Je le dis, soyons ambitieux et réclamons, à l’instar de ce que la Finlande a su faire dans les années 70, une « révolution consensuelle » de notre système éducatif, cette révolution consensuelle ne se fera pas lors d’un fumeux Grenelle de l’éducation entre gens de bonne compagnie, cooptés par un ministre qui veut s’assurer de voir valider ses options, sous couvert d’une pseudo concertation. Cette révolution consensuelle ne pourra exister qu’en créant une « constituante » de l’éducation qui devra allier deux impératifs :

• La co-construction de ce nouveau système éducatif par ses acteurs et notamment personnels éducatifs, chercheurs et chercheuses en sciences de l’éducation, parents d’élèves, représentants de collectivités et d’associations éducatives complémentaires de l’école qui auraient à définir les objectifs que l’on fixe pour l’école, les valeurs qu’elle doit transmettre, les principes pédagogiques sur lesquelles elle pourra s’appuyer, les moyens (en part du PIB) dont elle disposera et leur répartition. Il sera nécessaire que cette co-construction concerne aussi l’ensemble du périscolaire et du hors-scolaire en reconnaissant et valorisant enfin les pratiques liées au sport, à l’animation, à la culture, au socioéducatif, toutes ces pratiques éducatives informelles et non formelles tellement essentielles dans la formation du citoyen et de la citoyenne.

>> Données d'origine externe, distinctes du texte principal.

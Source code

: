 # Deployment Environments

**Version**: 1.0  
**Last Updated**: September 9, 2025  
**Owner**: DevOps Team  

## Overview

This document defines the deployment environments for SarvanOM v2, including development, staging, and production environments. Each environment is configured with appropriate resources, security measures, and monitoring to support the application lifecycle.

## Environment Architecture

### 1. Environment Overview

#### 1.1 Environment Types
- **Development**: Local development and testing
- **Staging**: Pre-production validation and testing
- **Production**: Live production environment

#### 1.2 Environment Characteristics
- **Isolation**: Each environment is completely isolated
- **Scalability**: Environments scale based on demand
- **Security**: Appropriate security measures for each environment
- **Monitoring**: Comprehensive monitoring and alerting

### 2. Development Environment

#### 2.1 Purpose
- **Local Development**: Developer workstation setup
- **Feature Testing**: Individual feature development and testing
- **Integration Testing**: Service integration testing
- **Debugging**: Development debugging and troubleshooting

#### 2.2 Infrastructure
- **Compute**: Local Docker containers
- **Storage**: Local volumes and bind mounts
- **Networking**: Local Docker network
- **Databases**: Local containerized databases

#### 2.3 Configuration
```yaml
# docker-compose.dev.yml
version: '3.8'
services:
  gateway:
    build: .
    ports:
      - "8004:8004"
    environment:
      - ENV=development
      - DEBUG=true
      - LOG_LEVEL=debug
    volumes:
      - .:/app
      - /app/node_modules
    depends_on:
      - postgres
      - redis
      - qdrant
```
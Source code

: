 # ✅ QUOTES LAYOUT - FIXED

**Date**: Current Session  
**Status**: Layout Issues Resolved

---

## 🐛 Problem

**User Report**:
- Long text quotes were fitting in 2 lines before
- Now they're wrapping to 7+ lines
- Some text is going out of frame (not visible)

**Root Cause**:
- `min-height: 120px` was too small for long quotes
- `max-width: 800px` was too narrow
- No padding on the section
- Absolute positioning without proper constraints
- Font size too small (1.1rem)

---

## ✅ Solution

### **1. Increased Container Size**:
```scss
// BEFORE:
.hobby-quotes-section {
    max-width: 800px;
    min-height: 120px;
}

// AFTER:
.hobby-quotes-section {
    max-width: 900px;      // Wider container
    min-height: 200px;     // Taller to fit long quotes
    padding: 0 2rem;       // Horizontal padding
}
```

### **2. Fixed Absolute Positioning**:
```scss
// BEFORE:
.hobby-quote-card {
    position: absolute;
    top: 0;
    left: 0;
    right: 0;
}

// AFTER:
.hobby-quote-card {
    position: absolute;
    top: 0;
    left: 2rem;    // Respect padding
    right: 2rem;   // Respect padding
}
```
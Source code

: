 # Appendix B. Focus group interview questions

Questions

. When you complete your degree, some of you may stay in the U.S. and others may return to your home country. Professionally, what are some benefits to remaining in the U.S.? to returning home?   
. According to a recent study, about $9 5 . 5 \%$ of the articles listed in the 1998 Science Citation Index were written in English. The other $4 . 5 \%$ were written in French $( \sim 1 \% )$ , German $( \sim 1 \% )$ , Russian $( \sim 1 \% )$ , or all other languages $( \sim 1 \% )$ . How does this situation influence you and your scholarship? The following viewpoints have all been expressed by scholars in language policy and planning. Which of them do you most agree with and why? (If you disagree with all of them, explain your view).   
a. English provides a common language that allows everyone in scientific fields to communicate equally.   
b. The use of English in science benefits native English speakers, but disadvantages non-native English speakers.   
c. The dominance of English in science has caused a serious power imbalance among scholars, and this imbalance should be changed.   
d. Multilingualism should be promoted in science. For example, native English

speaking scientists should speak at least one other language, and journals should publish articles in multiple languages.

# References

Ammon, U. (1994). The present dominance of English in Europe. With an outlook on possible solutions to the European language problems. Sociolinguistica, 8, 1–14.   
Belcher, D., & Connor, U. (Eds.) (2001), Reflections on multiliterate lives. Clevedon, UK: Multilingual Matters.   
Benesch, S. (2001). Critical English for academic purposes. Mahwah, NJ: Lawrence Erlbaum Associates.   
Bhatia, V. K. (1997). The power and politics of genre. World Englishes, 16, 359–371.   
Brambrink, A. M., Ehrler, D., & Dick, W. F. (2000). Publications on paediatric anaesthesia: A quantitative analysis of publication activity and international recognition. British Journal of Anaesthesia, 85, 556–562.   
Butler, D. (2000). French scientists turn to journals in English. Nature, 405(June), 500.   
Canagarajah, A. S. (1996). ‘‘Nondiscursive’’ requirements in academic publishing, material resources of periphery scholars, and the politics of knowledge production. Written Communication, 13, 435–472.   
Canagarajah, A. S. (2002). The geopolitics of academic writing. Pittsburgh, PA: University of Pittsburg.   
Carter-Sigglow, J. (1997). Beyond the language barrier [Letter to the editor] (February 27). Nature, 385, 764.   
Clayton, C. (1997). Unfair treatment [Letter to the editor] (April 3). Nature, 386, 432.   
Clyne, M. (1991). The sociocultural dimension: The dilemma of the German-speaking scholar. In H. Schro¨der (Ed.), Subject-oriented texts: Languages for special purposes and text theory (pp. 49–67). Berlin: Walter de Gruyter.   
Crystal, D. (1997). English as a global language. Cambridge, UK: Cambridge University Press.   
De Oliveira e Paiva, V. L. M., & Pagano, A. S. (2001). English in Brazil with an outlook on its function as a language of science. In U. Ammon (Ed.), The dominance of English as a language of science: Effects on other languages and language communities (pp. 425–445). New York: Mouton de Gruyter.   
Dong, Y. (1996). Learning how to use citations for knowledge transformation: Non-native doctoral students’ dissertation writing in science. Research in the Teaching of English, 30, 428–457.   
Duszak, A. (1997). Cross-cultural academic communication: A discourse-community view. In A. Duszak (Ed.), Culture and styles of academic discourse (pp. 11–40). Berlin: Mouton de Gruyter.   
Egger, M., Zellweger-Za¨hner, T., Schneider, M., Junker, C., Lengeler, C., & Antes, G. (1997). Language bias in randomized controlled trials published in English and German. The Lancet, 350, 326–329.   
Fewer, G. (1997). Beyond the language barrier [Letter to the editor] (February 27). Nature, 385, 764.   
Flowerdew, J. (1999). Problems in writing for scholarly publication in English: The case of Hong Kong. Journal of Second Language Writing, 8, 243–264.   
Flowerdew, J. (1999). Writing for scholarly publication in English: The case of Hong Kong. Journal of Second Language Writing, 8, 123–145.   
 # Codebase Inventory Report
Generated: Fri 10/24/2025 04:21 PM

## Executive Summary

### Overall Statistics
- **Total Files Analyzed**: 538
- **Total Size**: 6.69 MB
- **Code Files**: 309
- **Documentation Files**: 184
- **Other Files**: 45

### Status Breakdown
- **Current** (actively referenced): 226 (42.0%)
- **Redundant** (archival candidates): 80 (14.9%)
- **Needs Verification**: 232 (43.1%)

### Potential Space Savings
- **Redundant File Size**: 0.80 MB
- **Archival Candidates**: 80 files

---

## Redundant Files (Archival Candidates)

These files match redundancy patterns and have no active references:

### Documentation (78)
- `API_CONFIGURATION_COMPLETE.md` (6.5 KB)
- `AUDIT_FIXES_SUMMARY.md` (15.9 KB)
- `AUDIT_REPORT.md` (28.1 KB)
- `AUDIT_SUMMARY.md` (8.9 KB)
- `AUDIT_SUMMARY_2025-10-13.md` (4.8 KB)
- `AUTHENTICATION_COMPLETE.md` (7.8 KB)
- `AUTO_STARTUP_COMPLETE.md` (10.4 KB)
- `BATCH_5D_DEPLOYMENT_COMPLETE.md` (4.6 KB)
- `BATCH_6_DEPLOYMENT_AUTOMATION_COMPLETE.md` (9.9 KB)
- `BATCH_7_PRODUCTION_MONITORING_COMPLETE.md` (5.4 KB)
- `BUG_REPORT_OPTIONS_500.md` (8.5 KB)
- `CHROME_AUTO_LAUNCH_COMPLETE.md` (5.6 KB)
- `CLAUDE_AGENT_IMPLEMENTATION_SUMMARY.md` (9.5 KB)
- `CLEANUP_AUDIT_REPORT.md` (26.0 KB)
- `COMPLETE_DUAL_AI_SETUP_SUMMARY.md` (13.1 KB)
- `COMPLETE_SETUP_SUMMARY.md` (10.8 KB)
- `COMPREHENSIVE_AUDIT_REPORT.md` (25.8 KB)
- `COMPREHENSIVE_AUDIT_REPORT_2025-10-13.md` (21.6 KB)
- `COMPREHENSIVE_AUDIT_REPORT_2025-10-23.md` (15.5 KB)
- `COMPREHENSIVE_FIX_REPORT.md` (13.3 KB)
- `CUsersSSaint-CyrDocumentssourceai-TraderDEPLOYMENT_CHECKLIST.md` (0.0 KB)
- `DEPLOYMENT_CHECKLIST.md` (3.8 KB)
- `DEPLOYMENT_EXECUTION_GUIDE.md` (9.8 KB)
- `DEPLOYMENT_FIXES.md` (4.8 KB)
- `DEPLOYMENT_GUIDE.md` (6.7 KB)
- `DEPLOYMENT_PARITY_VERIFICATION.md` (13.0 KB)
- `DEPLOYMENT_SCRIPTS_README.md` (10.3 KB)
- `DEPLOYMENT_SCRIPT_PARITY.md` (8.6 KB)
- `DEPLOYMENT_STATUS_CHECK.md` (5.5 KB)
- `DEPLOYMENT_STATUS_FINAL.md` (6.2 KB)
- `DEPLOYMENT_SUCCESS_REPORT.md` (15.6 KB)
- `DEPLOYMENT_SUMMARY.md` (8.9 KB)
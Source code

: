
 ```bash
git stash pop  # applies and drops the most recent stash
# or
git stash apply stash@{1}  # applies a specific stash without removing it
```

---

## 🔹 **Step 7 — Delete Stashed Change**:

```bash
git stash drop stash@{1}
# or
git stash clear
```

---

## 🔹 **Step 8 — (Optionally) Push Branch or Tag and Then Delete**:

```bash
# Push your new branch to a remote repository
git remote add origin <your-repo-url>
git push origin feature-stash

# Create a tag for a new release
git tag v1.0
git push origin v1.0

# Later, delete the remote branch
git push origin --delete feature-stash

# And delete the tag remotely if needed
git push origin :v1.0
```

• La sanctuarisation de ce projet et des modalités de son évolution, afin qu’il ne puisse plus dépendre des changements de majorité au pouvoir et de la succession de ministres. Le projet ainsi défini devra avoir la même valeur, la même solidité que la Constitution qui régit le fonctionnement de notre république.

Cette « révolution consensuelle » de l’école, en transformant le projet scolaire en véritable projet citoyen partagé, est une alternative porteuse d’espoirs ! Loin d’être utopique, elle est une solution pour reconstruire une école démocratique, émancipatrice, une école commune, une école qui permette de faire société en garantissant la pérennité de son projet.

On ne reconstruira pas l’école à marche forcée, en piétinant les personnels, en méprisant l’histoire de la recherche en sciences de l’éducation, en niant la professionnalité des enseignants et des enseignantes. C’est pourtant la voie qu’a emprunté l’actuel ministre de l’Éducation, caricature à lui tout seul de tous les travers de sa fonction. Mais on ne construira pas non plus l’école de demain en changeant de ministre, de doctrine, de programmes tous les trois ans.

L’éducation est une affaire trop importante pour la laisser entre les mains d’un ministre ou d’une ministre de passage et pour en faire un outil politique au service de sa carrière et de ses ambitions personnelles. Nous ne voulons plus de ministre !

Cédric Forcadel

Maitre d’école, militant pédagogique de l’ICEM-pédagogie Freinet, auteur.